***** Provided material *****

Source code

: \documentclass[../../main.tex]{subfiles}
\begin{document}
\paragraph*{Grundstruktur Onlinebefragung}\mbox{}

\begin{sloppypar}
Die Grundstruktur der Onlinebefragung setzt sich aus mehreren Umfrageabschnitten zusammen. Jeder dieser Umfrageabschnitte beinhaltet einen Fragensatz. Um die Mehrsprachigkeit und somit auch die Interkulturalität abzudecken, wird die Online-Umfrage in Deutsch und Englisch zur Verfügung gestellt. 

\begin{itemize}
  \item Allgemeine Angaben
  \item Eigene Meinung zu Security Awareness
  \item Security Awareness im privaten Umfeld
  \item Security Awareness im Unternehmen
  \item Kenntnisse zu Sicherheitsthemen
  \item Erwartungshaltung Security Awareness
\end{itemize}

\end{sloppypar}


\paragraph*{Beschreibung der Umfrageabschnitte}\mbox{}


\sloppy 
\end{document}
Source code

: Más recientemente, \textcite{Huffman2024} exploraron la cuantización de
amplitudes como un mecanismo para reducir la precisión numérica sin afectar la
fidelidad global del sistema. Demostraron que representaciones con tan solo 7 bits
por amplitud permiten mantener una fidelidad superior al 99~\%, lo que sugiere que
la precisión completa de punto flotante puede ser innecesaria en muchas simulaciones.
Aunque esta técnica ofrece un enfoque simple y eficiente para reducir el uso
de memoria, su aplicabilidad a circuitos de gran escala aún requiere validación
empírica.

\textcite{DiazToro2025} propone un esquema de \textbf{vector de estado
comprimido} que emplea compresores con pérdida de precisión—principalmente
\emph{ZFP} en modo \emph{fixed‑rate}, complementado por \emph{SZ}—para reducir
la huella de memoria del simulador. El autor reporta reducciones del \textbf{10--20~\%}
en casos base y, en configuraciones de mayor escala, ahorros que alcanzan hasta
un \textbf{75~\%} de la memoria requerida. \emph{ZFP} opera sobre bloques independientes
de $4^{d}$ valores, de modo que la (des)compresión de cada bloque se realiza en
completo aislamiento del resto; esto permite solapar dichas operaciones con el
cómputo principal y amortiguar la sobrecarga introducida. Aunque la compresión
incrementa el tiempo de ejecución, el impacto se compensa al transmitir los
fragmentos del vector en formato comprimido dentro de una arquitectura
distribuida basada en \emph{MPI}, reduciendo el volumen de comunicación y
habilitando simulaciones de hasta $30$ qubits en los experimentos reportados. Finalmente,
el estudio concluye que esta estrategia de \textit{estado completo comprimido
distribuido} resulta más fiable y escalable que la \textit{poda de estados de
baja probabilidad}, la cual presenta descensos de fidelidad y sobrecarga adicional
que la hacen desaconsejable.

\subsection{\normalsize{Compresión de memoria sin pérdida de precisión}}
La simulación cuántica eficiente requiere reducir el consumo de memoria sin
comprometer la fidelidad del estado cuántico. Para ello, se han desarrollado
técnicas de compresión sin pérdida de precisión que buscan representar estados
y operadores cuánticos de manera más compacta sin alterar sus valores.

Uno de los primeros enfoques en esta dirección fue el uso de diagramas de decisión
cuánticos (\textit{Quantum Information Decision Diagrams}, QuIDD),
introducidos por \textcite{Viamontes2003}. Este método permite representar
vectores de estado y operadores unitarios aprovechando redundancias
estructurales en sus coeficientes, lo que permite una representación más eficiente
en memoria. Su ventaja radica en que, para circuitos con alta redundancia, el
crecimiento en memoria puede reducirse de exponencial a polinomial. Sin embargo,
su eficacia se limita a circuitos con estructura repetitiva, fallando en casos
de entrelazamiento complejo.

*****

**Work task**
Set down, word for word, only the lines running from the line with "estructurales en sus" to the last line of the listing above. Both of those lines belong in your answer.

**Solved exercise**
estructurales en sus coeficientes, lo que permite una representación más eficiente
en memoria. Su ventaja radica en que, para circuitos con alta redundancia, el
crecimiento en memoria puede reducirse de exponencial a polinomial. Sin embargo,
su eficacia se limita a circuitos con estructura repetitiva, fallando en casos
de entrelazamiento complejo.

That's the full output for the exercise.